Hilirisasi dan Komersialisasi Riset agar Terkoordinasi
Badan Riset Nasional ditargetkan bisa melaksanakan koordinasi semua jenis riset, termasuk di perguruan tinggi, agar memiliki tujuan serta penerapan yang jelas, yaitu hilirisasi dan komersialisasi hasil riset.
Oleh
Laraswati Ariadne Anwar
·3 menit baca
JAKARTA, KOMPAS — Badan Riset Nasional ditargetkan bisa melaksanakan koordinasi semua jenis riset, termasuk di perguruan tinggi, agar memiliki tujuan serta penerapan yang jelas, yaitu hilirisasi dan komersialisasi hasil riset. Hal ini bertujuan mengefisienkan pendanaan riset, sekaligus memastikan penelitian tak bersifat sporadis serta bisa mendalam.
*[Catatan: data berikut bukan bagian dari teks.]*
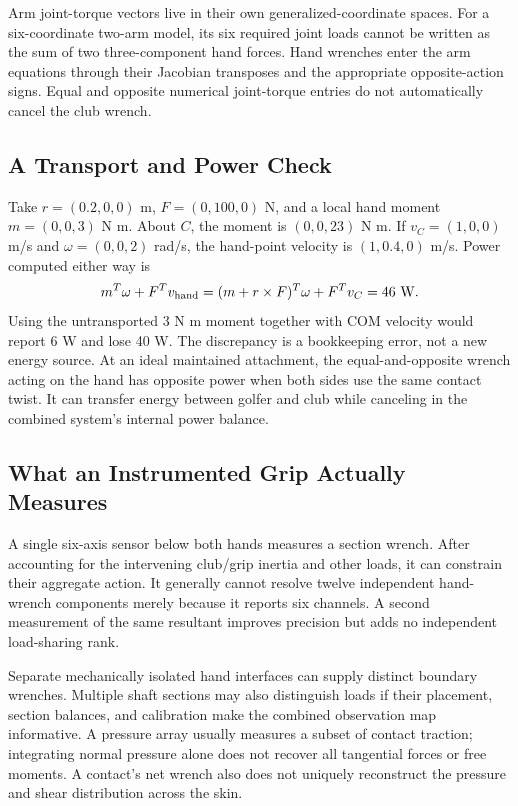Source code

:Arm joint-torque vectors live in their own generalized-coordinate spaces.
For a six-coordinate two-arm model, its six required joint loads cannot be
written as the sum of two three-component hand forces. Hand wrenches enter the
arm equations through their Jacobian transposes and the appropriate
opposite-action signs. Equal and opposite numerical joint-torque entries do
not automatically cancel the club wrench.

\subsection{A Transport and Power Check}

Take $r=(0.2,0,0)$ m, $F=(0,100,0)$ N, and a local hand moment
$m=(0,0,3)$ N m. About $C$, the moment is $(0,0,23)$ N m. If
$v_C=(1,0,0)$ m/s and $\omega=(0,0,2)$ rad/s, the hand-point velocity is
$(1,0.4,0)$ m/s. Power computed either way is
\begin{equation}
 m^T\omega+F^Tv_{\rm hand}
 =(m+r\times F)^T\omega+F^Tv_C=46\ {\rm W}.
 \label{eq:wrench_power_example}
\end{equation}
Using the untransported 3 N m moment together with COM velocity would report
6 W and lose 40 W. The discrepancy is a bookkeeping error, not a new energy
source. At an ideal maintained attachment, the equal-and-opposite wrench acting
on the hand has opposite power when both sides use the same contact twist.
It can transfer energy between golfer and club while canceling in the combined
system's internal power balance.

\subsection{What an Instrumented Grip Actually Measures}

A single six-axis sensor below both hands measures a section wrench. After
accounting for the intervening club/grip inertia and other loads, it can
constrain their aggregate action. It generally cannot resolve twelve independent
hand-wrench components merely because it reports six channels. A second
measurement of the same resultant improves precision but adds no independent
load-sharing rank.

Separate mechanically isolated hand interfaces can supply distinct boundary
wrenches. Multiple shaft sections may also distinguish loads if their placement,
section balances, and calibration make the combined observation map informative.
A pressure array usually measures a subset of contact traction; integrating
normal pressure alone does not recover all tangential forces or free moments.
A contact's net wrench also does not uniquely reconstruct the pressure and shear
distribution across the skin.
”Badan Riset Nasional akan berada di bawah Presiden, sementara Dewan Riset Nasional dikoordinasi oleh Kementerian Riset, Teknologi, dan Pendidikan Tinggi. Saat ini masih tahap penggodokan,” kata Menristek dan Dikti Mohamad Nasir seusai pemberian Anugerah Sinta (Indeks Sains dan Teknologi) 2019 di Jakarta, Kamis (12/9/2019). Badan Riset Nasional (BRN) sesuai dengan amanat Undang-Undang Nomor 11 Tahun 2019 tentang Sistem Nasional Ilmu Pengetahuan dan Teknologi.
Ia menjelaskan, sistem penelitian bisa berupa penugasan dan di saat yang sama ada inisiatif independen dari perguruan tinggi ataupun lembaga-lembaga penelitian, baik yang berdiri sendiri maupun yang berada di bawah naungan kementerian dan lembaga negara.
Pihak BRN memastikan topik riset tidak tumpang tindih serta bisa menjadi mediator terciptanya kerja sama antarlembaga guna membuat riset lebih komprehensif.
”Wujud riset mulai dari pengkajian, riset dasar, pengembangan, penerapan, hingga inovasi. Komersialisasi hasil riset menjadi faktor penting agar riset benar-benar nyata dirasakan masyarakat, tidak sekadar menjadi dokumentasi negara,” kata Nasir.
Komersialisasi hasil riset menjadi faktor penting agar riset benar-benar nyata dirasakan masyarakat, tidak sekadar menjadi dokumentasi negara.
Dari segi anggaran, dana riset juga bertambah. Pada tahun 2014 dana riset hanya Rp 24 triliun yang tersebar di sejumlah kementerian dan lembaga.
Nasir mengungkapkan, tercatat dana murni untuk riset hanya Rp 10 triliun, sisanya digunakan untuk keperluan lain. Pada tahun 2018, dana riset naik menjadi Rp 41,6 triliun yang kini difokuskan untuk hilirisasi hasil riset, inovasi, dan paten agar bisa diserap pasar.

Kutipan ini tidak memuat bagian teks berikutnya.